How many times have we seen the same game that played out at Tech on Sunday? Heck, we’ve seen it three times over two calendar years against Florida State alone. Tight down the stretch, plays to be made … and darned if Leonard Hamilton’s guys don’t make them every time. Coincidence?
In December 2007 Tech lost to FSU here on a length-of-the-court drive even though the Seminoles were missing all their big guys that night. In the ACC tournament in March the Jackets lost when Hamilton drew up a beautiful inbounds play for the winning layup. This time it should have been different — the Seminoles no longer have Toney Douglas and Tech has a passel of gifted freshmen — but was not.
How many times have we seen it? Twenty? Fifty? A hundred fifty? Tech falls behind because it can’t run its offense. It rallies on defense and desperation and sheer talent. Then it loses at the end. The belief in this space is that no other ACC team — not Carolina, not Duke — can match these Jackets in manpower, but against an FSU team that had lost by 16 to Florida and by 13 to Ohio State manpower wasn’t enough.
“We have the ability [to go places],” said Gani Lawal after a game in which he made one basket. “We’ve got to do the things it takes.”
To watch Tech these past several seasons has been to see two different entities — the halting bunch that falls behind and the daring crew that finally decides, “Heck with this.” The Jackets rallied against Florida State only because Zachery Peacock, who needs little encouragement to shoot, started shooting every time he touched the ball.
There aren’t many teams in the land who have a Peacock as a sixth or seventh option. But if the team’s ACC opener was any gauge, the longstanding question remains: Can this coach get the most out of his many good men? Hewitt missed the 2003 NCAA tournament with Chris Bosh, and he made it only as a 10th seed in 2007 with four players who would move on to NBA rosters. This team is deeper than any he has had, but can Hewitt find a mesh?

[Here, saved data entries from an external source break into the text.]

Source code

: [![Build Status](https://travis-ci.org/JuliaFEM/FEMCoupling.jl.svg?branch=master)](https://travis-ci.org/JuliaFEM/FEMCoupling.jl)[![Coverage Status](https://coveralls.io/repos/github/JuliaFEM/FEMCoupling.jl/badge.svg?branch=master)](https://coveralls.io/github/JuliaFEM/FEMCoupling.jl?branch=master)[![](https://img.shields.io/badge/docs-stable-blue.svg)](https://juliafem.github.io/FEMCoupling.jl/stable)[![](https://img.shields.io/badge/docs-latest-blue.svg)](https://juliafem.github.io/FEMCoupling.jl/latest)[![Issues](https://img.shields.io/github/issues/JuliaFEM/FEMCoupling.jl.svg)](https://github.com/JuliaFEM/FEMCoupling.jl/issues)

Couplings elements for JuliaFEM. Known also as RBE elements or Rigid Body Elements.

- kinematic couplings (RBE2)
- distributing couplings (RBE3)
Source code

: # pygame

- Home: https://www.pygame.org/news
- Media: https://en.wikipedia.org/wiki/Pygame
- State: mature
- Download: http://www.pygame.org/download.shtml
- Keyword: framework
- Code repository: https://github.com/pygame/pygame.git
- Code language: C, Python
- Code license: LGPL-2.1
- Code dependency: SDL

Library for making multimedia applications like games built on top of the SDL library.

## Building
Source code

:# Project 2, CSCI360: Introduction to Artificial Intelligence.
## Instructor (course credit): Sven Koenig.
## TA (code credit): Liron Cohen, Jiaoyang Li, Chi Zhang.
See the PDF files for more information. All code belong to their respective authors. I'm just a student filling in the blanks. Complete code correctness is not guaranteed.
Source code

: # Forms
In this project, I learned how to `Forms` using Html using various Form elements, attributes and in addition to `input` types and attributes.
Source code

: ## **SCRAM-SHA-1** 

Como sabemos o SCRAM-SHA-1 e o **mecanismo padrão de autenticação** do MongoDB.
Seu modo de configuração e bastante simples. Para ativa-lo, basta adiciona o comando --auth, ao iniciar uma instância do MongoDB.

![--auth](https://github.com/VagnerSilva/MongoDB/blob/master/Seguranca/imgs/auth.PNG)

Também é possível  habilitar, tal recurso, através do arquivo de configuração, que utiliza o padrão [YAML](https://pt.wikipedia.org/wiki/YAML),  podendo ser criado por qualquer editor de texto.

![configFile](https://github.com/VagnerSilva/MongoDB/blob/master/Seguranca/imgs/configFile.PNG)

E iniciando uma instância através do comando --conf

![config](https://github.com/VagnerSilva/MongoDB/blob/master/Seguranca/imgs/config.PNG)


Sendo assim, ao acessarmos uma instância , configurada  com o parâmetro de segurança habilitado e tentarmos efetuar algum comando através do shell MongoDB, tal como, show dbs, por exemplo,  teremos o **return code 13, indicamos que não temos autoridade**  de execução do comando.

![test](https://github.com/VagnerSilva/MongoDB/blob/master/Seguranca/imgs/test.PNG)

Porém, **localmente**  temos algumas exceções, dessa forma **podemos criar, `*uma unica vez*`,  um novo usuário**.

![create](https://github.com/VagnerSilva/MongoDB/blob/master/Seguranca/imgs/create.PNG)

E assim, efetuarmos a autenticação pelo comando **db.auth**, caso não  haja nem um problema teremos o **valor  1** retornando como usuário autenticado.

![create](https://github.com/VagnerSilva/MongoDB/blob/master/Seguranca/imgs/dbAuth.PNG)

“We’ll fit together,” Lawal said. Then this: “It doesn’t matter if we fit or don’t fit if we aren’t doing what we’re supposed to do.”
Lawal and Derrick Favors should be the nation’s finest 5-4 combo. They combined for 12 points on 15 shots against FSU. Thwarted underneath by the tall and quick Seminole defense, the Jackets lacked all form and function. Something’s wrong when Glen Rice Jr., a freshman who doesn’t start, takes more shots than Favors, projected as the second player taken in the 2010 NBA draft. But weren’t we saying the same seven years ago, that Bosh (the No. 4 pick in 2004) didn’t get enough shots?
About the timeouts: Hewitt spent his last in regulation with 3:02 remaining to set up his press, which did help Tech pull even. And he burned his one in OT with 2:52 left because, he said, “Zach asked me to call it. He had a cramp.” And the timeout thing wouldn’t have been such a big deal if it didn’t happen as a matter of course.
This should be a big season for Tech hoops, and it still could be. (To be fair, FSU wasn’t an easy league opener, even at home.) But anyone expecting a bold new look Sunday went away disappointed. This was, sorry to say, the same old Tech.